Work item.
Produce a verbatim copy of the following records, leaving out all pictures.

(Saved data entries)
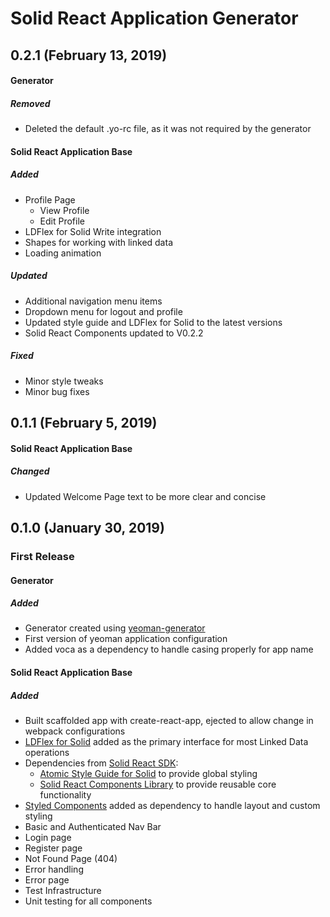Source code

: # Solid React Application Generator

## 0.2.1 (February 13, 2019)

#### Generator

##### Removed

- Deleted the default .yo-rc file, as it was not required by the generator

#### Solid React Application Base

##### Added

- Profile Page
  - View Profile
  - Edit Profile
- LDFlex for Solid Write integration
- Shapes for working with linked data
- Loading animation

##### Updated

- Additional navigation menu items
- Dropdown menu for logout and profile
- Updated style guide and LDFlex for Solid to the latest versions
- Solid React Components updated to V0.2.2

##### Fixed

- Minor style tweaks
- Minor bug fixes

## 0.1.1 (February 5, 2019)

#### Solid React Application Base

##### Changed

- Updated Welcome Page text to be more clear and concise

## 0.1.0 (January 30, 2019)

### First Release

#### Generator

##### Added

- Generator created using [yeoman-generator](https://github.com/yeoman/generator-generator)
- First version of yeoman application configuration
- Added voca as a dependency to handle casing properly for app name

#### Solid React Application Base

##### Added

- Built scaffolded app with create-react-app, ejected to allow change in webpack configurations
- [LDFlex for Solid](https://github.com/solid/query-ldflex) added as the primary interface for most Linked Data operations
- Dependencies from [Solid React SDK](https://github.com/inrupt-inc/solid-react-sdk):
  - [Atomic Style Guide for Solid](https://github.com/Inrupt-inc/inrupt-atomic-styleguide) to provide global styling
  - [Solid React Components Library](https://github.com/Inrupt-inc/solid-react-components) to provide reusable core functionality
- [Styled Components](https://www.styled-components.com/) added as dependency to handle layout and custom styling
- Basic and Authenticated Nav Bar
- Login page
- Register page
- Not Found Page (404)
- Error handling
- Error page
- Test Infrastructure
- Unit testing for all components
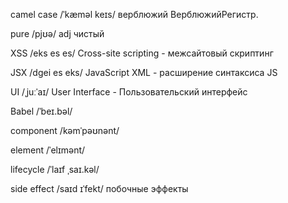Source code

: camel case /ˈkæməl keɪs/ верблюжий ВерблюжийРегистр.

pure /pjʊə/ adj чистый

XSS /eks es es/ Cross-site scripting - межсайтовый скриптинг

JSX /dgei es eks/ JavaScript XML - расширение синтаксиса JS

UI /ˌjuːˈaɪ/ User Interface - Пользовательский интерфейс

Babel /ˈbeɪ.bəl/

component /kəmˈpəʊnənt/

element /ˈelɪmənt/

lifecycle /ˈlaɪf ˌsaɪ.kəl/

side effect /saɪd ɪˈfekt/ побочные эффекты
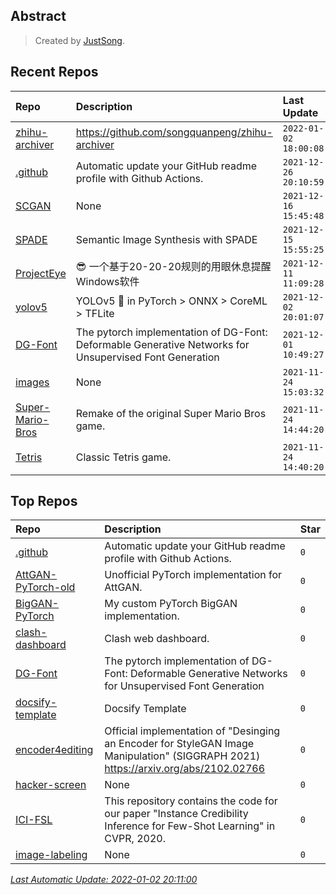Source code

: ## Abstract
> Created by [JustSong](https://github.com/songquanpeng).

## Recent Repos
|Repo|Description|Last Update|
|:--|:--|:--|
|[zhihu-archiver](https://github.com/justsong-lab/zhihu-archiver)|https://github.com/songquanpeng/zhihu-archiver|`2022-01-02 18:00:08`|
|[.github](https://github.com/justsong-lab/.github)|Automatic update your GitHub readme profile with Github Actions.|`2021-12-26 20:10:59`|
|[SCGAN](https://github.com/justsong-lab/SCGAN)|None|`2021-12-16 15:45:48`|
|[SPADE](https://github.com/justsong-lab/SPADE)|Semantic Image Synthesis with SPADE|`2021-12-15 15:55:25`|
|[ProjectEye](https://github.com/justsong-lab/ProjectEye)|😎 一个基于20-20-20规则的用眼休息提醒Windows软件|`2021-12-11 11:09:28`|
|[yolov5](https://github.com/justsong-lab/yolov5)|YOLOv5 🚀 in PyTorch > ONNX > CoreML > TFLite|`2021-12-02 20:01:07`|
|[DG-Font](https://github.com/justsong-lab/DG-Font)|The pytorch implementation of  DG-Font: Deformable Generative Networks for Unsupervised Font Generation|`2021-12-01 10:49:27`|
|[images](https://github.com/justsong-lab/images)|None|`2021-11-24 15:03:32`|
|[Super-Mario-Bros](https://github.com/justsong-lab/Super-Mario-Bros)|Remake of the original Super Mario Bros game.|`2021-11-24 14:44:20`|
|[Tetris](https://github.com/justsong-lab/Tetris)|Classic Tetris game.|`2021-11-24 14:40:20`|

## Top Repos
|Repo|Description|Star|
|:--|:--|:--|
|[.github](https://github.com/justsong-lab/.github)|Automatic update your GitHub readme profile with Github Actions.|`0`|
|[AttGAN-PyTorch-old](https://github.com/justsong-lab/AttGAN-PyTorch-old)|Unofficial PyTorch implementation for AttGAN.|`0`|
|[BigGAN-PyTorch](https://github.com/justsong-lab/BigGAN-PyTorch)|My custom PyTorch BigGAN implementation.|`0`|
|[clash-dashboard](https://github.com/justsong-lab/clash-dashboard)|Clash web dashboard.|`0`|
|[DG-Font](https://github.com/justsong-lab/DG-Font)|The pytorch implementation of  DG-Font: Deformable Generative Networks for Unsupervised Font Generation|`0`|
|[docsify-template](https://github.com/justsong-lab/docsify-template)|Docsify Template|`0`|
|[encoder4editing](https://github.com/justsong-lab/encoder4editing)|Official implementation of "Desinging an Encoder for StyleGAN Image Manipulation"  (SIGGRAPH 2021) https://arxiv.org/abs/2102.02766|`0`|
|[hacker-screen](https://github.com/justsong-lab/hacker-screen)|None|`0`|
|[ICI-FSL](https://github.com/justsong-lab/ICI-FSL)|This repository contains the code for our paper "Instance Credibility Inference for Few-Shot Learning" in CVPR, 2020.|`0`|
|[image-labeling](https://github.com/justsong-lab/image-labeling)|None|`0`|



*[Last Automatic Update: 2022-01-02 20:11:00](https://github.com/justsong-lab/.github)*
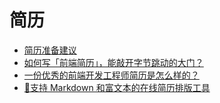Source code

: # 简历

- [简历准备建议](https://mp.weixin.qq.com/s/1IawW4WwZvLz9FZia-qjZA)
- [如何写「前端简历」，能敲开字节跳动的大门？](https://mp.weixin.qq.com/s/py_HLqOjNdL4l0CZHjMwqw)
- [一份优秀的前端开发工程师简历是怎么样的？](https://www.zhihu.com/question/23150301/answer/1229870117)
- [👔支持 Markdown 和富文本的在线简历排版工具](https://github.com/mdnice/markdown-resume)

Response below.
Source code

: # Solid React Application Generator

## 0.2.1 (February 13, 2019)

#### Generator

##### Removed

- Deleted the default .yo-rc file, as it was not required by the generator

#### Solid React Application Base

##### Added

- Profile Page
  - View Profile
  - Edit Profile
- LDFlex for Solid Write integration
- Shapes for working with linked data
- Loading animation

##### Updated

- Additional navigation menu items
- Dropdown menu for logout and profile
- Updated style guide and LDFlex for Solid to the latest versions
- Solid React Components updated to V0.2.2

##### Fixed

- Minor style tweaks
- Minor bug fixes

## 0.1.1 (February 5, 2019)

#### Solid React Application Base

##### Changed

- Updated Welcome Page text to be more clear and concise

## 0.1.0 (January 30, 2019)

### First Release

#### Generator

##### Added

- Generator created using [yeoman-generator](https://github.com/yeoman/generator-generator)
- First version of yeoman application configuration
- Added voca as a dependency to handle casing properly for app name

#### Solid React Application Base

##### Added

- Built scaffolded app with create-react-app, ejected to allow change in webpack configurations
- [LDFlex for Solid](https://github.com/solid/query-ldflex) added as the primary interface for most Linked Data operations
- Dependencies from [Solid React SDK](https://github.com/inrupt-inc/solid-react-sdk):
  - [Atomic Style Guide for Solid](https://github.com/Inrupt-inc/inrupt-atomic-styleguide) to provide global styling
  - [Solid React Components Library](https://github.com/Inrupt-inc/solid-react-components) to provide reusable core functionality
- [Styled Components](https://www.styled-components.com/) added as dependency to handle layout and custom styling
- Basic and Authenticated Nav Bar
- Login page
- Register page
- Not Found Page (404)
- Error handling
- Error page
- Test Infrastructure
- Unit testing for all components
Source code

: camel case /ˈkæməl keɪs/ верблюжий ВерблюжийРегистр.

pure /pjʊə/ adj чистый

XSS /eks es es/ Cross-site scripting - межсайтовый скриптинг

JSX /dgei es eks/ JavaScript XML - расширение синтаксиса JS

UI /ˌjuːˈaɪ/ User Interface - Пользовательский интерфейс

Babel /ˈbeɪ.bəl/

component /kəmˈpəʊnənt/

element /ˈelɪmənt/

lifecycle /ˈlaɪf ˌsaɪ.kəl/

side effect /saɪd ɪˈfekt/ побочные эффекты
Source code

: ## Abstract
> Created by [JustSong](https://github.com/songquanpeng).

## Recent Repos
|Repo|Description|Last Update|
|:--|:--|:--|
|[zhihu-archiver](https://github.com/justsong-lab/zhihu-archiver)|https://github.com/songquanpeng/zhihu-archiver|`2022-01-02 18:00:08`|
|[.github](https://github.com/justsong-lab/.github)|Automatic update your GitHub readme profile with Github Actions.|`2021-12-26 20:10:59`|
|[SCGAN](https://github.com/justsong-lab/SCGAN)|None|`2021-12-16 15:45:48`|
|[SPADE](https://github.com/justsong-lab/SPADE)|Semantic Image Synthesis with SPADE|`2021-12-15 15:55:25`|
|[ProjectEye](https://github.com/justsong-lab/ProjectEye)|😎 一个基于20-20-20规则的用眼休息提醒Windows软件|`2021-12-11 11:09:28`|
|[yolov5](https://github.com/justsong-lab/yolov5)|YOLOv5 🚀 in PyTorch > ONNX > CoreML > TFLite|`2021-12-02 20:01:07`|
|[DG-Font](https://github.com/justsong-lab/DG-Font)|The pytorch implementation of  DG-Font: Deformable Generative Networks for Unsupervised Font Generation|`2021-12-01 10:49:27`|
|[images](https://github.com/justsong-lab/images)|None|`2021-11-24 15:03:32`|
|[Super-Mario-Bros](https://github.com/justsong-lab/Super-Mario-Bros)|Remake of the original Super Mario Bros game.|`2021-11-24 14:44:20`|
|[Tetris](https://github.com/justsong-lab/Tetris)|Classic Tetris game.|`2021-11-24 14:40:20`|

## Top Repos
|Repo|Description|Star|
|:--|:--|:--|
|[.github](https://github.com/justsong-lab/.github)|Automatic update your GitHub readme profile with Github Actions.|`0`|
|[AttGAN-PyTorch-old](https://github.com/justsong-lab/AttGAN-PyTorch-old)|Unofficial PyTorch implementation for AttGAN.|`0`|
|[BigGAN-PyTorch](https://github.com/justsong-lab/BigGAN-PyTorch)|My custom PyTorch BigGAN implementation.|`0`|
|[clash-dashboard](https://github.com/justsong-lab/clash-dashboard)|Clash web dashboard.|`0`|
|[DG-Font](https://github.com/justsong-lab/DG-Font)|The pytorch implementation of  DG-Font: Deformable Generative Networks for Unsupervised Font Generation|`0`|
|[docsify-template](https://github.com/justsong-lab/docsify-template)|Docsify Template|`0`|
|[encoder4editing](https://github.com/justsong-lab/encoder4editing)|Official implementation of "Desinging an Encoder for StyleGAN Image Manipulation"  (SIGGRAPH 2021) https://arxiv.org/abs/2102.02766|`0`|
|[hacker-screen](https://github.com/justsong-lab/hacker-screen)|None|`0`|
|[ICI-FSL](https://github.com/justsong-lab/ICI-FSL)|This repository contains the code for our paper "Instance Credibility Inference for Few-Shot Learning" in CVPR, 2020.|`0`|
|[image-labeling](https://github.com/justsong-lab/image-labeling)|None|`0`|



*[Last Automatic Update: 2022-01-02 20:11:00](https://github.com/justsong-lab/.github)*
Source code

: # 简历

- [简历准备建议](https://mp.weixin.qq.com/s/1IawW4WwZvLz9FZia-qjZA)
- [如何写「前端简历」，能敲开字节跳动的大门？](https://mp.weixin.qq.com/s/py_HLqOjNdL4l0CZHjMwqw)
- [一份优秀的前端开发工程师简历是怎么样的？](https://www.zhihu.com/question/23150301/answer/1229870117)
- [👔支持 Markdown 和富文本的在线简历排版工具](https://github.com/mdnice/markdown-resume)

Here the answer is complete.